WHAT THE TASK ASKS →
Below are lines of data, and only some are wanted. Please repeat exactly those from the line that has "## 📋 Checklist de Configuración" through the line that has "- [ ] Nginx corriendo en puerto 80".

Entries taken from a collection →
○ ○ ○ ○ ○

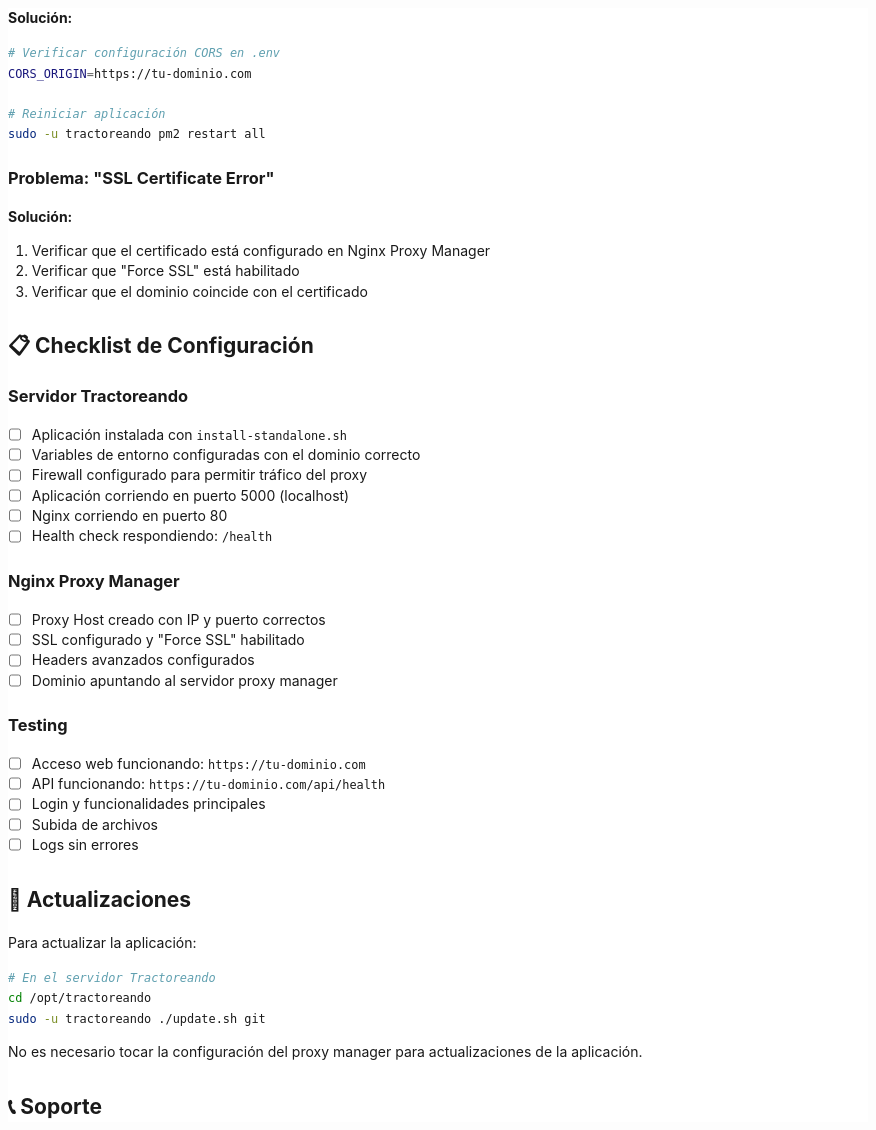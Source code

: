 **Solución:**
```bash
# Verificar configuración CORS en .env
CORS_ORIGIN=https://tu-dominio.com

# Reiniciar aplicación
sudo -u tractoreando pm2 restart all
```

### Problema: "SSL Certificate Error"

**Solución:**
1. Verificar que el certificado está configurado en Nginx Proxy Manager
2. Verificar que "Force SSL" está habilitado
3. Verificar que el dominio coincide con el certificado

## 📋 Checklist de Configuración

### Servidor Tractoreando
- [ ] Aplicación instalada con `install-standalone.sh`
- [ ] Variables de entorno configuradas con el dominio correcto
- [ ] Firewall configurado para permitir tráfico del proxy
- [ ] Aplicación corriendo en puerto 5000 (localhost)
- [ ] Nginx corriendo en puerto 80
- [ ] Health check respondiendo: `/health`

### Nginx Proxy Manager
- [ ] Proxy Host creado con IP y puerto correctos
- [ ] SSL configurado y "Force SSL" habilitado
- [ ] Headers avanzados configurados
- [ ] Dominio apuntando al servidor proxy manager

### Testing
- [ ] Acceso web funcionando: `https://tu-dominio.com`
- [ ] API funcionando: `https://tu-dominio.com/api/health`
- [ ] Login y funcionalidades principales
- [ ] Subida de archivos
- [ ] Logs sin errores

## 🔄 Actualizaciones

Para actualizar la aplicación:

```bash
# En el servidor Tractoreando
cd /opt/tractoreando
sudo -u tractoreando ./update.sh git
```

No es necesario tocar la configuración del proxy manager para actualizaciones de la aplicación.

## 📞 Soporte
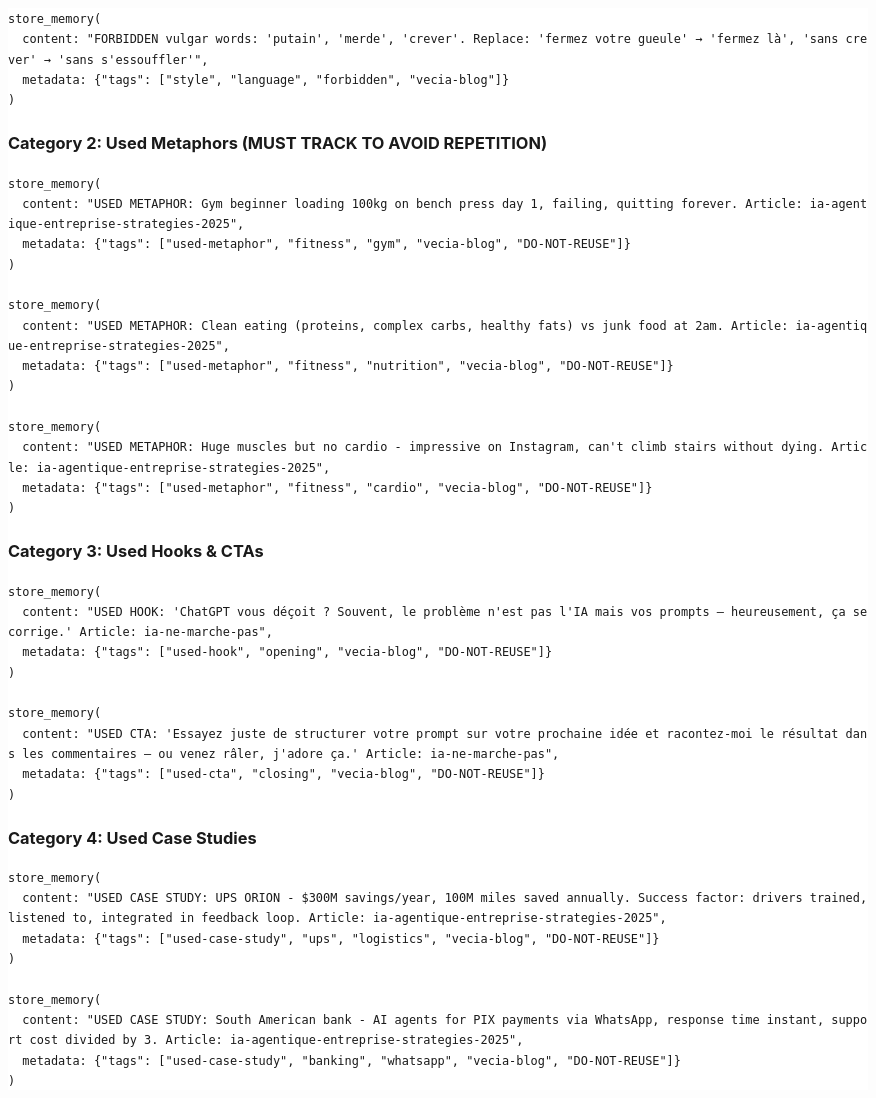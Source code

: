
```
store_memory(
  content: "FORBIDDEN vulgar words: 'putain', 'merde', 'crever'. Replace: 'fermez votre gueule' → 'fermez là', 'sans crever' → 'sans s'essouffler'",
  metadata: {"tags": ["style", "language", "forbidden", "vecia-blog"]}
)
```

### Category 2: Used Metaphors (MUST TRACK TO AVOID REPETITION)

```
store_memory(
  content: "USED METAPHOR: Gym beginner loading 100kg on bench press day 1, failing, quitting forever. Article: ia-agentique-entreprise-strategies-2025",
  metadata: {"tags": ["used-metaphor", "fitness", "gym", "vecia-blog", "DO-NOT-REUSE"]}
)

store_memory(
  content: "USED METAPHOR: Clean eating (proteins, complex carbs, healthy fats) vs junk food at 2am. Article: ia-agentique-entreprise-strategies-2025",
  metadata: {"tags": ["used-metaphor", "fitness", "nutrition", "vecia-blog", "DO-NOT-REUSE"]}
)

store_memory(
  content: "USED METAPHOR: Huge muscles but no cardio - impressive on Instagram, can't climb stairs without dying. Article: ia-agentique-entreprise-strategies-2025",
  metadata: {"tags": ["used-metaphor", "fitness", "cardio", "vecia-blog", "DO-NOT-REUSE"]}
)
```

### Category 3: Used Hooks & CTAs

```
store_memory(
  content: "USED HOOK: 'ChatGPT vous déçoit ? Souvent, le problème n'est pas l'IA mais vos prompts – heureusement, ça se corrige.' Article: ia-ne-marche-pas",
  metadata: {"tags": ["used-hook", "opening", "vecia-blog", "DO-NOT-REUSE"]}
)

store_memory(
  content: "USED CTA: 'Essayez juste de structurer votre prompt sur votre prochaine idée et racontez-moi le résultat dans les commentaires — ou venez râler, j'adore ça.' Article: ia-ne-marche-pas",
  metadata: {"tags": ["used-cta", "closing", "vecia-blog", "DO-NOT-REUSE"]}
)
```

### Category 4: Used Case Studies

```
store_memory(
  content: "USED CASE STUDY: UPS ORION - $300M savings/year, 100M miles saved annually. Success factor: drivers trained, listened to, integrated in feedback loop. Article: ia-agentique-entreprise-strategies-2025",
  metadata: {"tags": ["used-case-study", "ups", "logistics", "vecia-blog", "DO-NOT-REUSE"]}
)

store_memory(
  content: "USED CASE STUDY: South American bank - AI agents for PIX payments via WhatsApp, response time instant, support cost divided by 3. Article: ia-agentique-entreprise-strategies-2025",
  metadata: {"tags": ["used-case-study", "banking", "whatsapp", "vecia-blog", "DO-NOT-REUSE"]}
)
```
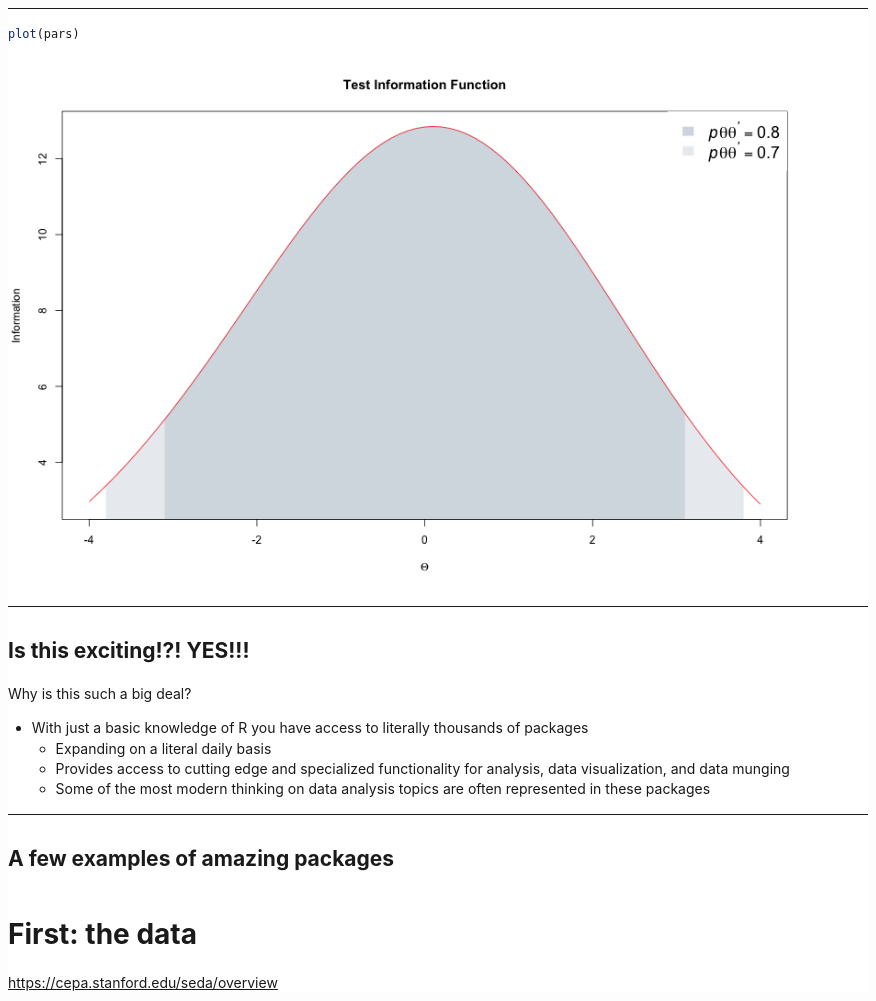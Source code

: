 ----

```r
plot(pars)
```

![plot of chunk plot_pc_mod](assets/fig/plot_pc_mod-1.png)

----
## Is this exciting!?! YES!!!
Why is this such a big deal? 
* With just a basic knowledge of R you have access to literally thousands of packages
	+ Expanding on a literal daily basis
	+ Provides access to cutting edge and specialized functionality for analysis, data visualization, and data munging
	+ Some of the most modern thinking on data analysis topics are often represented in these packages

----
## A few examples of amazing packages
# First: the data

https://cepa.stanford.edu/seda/overview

○ ○ ○ ○ ○

ANSWER TO THE EXERCISE →
## 📋 Checklist de Configuración

### Servidor Tractoreando
- [ ] Aplicación instalada con `install-standalone.sh`
- [ ] Variables de entorno configuradas con el dominio correcto
- [ ] Firewall configurado para permitir tráfico del proxy
- [ ] Aplicación corriendo en puerto 5000 (localhost)
- [ ] Nginx corriendo en puerto 80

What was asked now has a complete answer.